◆ **WHAT THE EXERCISE ASKS**
Please output exactly the part of the records below that opens with the line containing "3. Click the" and closes with the line containing "in the discovery plugin", both lines included, and nothing else.

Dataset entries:
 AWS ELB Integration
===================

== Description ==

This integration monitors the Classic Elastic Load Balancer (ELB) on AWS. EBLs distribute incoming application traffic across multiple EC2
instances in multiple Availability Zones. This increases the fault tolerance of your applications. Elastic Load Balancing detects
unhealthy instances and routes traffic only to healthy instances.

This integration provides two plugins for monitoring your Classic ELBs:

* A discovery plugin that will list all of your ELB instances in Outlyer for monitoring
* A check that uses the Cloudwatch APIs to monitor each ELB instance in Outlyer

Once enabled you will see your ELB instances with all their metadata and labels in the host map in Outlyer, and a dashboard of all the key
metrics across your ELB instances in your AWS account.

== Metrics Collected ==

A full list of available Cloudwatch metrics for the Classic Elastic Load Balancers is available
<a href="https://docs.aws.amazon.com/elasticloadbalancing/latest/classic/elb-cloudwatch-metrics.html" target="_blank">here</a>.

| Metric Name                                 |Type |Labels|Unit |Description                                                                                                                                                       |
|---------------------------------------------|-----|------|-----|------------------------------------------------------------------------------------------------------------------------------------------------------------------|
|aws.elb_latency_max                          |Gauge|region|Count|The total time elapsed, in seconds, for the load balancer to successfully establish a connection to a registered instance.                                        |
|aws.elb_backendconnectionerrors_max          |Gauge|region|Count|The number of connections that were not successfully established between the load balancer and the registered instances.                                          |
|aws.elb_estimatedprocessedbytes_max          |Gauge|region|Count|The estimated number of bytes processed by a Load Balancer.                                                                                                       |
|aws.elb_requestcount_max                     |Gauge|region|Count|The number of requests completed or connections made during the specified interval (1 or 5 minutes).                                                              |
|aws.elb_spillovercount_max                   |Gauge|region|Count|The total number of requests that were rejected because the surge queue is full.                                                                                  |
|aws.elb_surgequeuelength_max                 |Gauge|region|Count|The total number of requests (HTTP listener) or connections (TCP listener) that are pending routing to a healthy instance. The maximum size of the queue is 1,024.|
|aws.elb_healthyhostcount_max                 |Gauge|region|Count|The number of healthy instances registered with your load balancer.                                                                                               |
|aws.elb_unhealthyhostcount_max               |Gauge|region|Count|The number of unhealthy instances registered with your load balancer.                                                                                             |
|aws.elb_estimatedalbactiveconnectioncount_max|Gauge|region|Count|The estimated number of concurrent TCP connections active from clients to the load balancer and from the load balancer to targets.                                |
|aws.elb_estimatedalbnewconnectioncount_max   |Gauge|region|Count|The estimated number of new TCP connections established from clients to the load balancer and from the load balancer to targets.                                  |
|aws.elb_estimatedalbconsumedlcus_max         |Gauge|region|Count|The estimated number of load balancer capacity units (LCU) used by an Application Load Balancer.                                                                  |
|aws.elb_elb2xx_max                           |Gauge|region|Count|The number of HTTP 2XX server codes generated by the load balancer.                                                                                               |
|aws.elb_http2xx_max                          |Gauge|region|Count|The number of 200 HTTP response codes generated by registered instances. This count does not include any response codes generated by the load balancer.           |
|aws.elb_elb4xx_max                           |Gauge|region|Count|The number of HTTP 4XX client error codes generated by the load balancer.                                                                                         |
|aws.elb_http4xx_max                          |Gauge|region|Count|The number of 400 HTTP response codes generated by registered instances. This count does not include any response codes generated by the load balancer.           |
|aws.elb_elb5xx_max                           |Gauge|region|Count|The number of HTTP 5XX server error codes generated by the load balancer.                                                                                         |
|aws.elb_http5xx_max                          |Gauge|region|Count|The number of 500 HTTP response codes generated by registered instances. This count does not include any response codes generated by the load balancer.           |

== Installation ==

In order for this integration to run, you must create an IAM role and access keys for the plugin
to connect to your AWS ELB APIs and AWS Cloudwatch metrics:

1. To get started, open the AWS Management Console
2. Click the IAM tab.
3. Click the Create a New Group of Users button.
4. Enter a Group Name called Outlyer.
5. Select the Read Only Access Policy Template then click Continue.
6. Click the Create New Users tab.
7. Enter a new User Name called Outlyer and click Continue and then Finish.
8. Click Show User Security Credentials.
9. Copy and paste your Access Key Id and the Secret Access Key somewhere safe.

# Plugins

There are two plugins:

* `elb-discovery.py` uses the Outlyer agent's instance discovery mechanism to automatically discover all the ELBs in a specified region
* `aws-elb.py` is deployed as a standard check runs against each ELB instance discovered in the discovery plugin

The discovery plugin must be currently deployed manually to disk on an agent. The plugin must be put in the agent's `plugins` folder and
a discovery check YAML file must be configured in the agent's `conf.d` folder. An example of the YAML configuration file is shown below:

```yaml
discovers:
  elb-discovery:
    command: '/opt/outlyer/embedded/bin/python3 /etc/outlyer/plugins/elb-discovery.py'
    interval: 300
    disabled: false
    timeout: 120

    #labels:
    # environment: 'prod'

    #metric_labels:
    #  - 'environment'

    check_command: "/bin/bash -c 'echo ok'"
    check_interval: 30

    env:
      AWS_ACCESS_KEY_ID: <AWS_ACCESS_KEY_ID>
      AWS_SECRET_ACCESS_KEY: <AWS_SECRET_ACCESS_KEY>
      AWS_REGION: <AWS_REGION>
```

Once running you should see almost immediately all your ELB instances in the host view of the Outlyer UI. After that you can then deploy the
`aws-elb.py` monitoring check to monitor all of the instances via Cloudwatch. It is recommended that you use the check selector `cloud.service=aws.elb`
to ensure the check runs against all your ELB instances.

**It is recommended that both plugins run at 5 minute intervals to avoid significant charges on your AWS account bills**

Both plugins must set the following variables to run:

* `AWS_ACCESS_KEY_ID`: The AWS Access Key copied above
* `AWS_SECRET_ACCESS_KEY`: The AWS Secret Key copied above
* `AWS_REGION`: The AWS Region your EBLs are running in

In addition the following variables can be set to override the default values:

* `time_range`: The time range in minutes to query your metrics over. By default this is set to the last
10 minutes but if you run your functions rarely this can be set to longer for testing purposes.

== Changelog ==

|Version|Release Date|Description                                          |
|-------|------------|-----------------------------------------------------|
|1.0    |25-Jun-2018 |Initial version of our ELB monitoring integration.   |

◆ **THE ANSWER**
3. Click the Create a New Group of Users button.
4. Enter a Group Name called Outlyer.
5. Select the Read Only Access Policy Template then click Continue.
6. Click the Create New Users tab.
7. Enter a new User Name called Outlyer and click Continue and then Finish.
8. Click Show User Security Credentials.
9. Copy and paste your Access Key Id and the Secret Access Key somewhere safe.

# Plugins

There are two plugins:

* `elb-discovery.py` uses the Outlyer agent's instance discovery mechanism to automatically discover all the ELBs in a specified region
* `aws-elb.py` is deployed as a standard check runs against each ELB instance discovered in the discovery plugin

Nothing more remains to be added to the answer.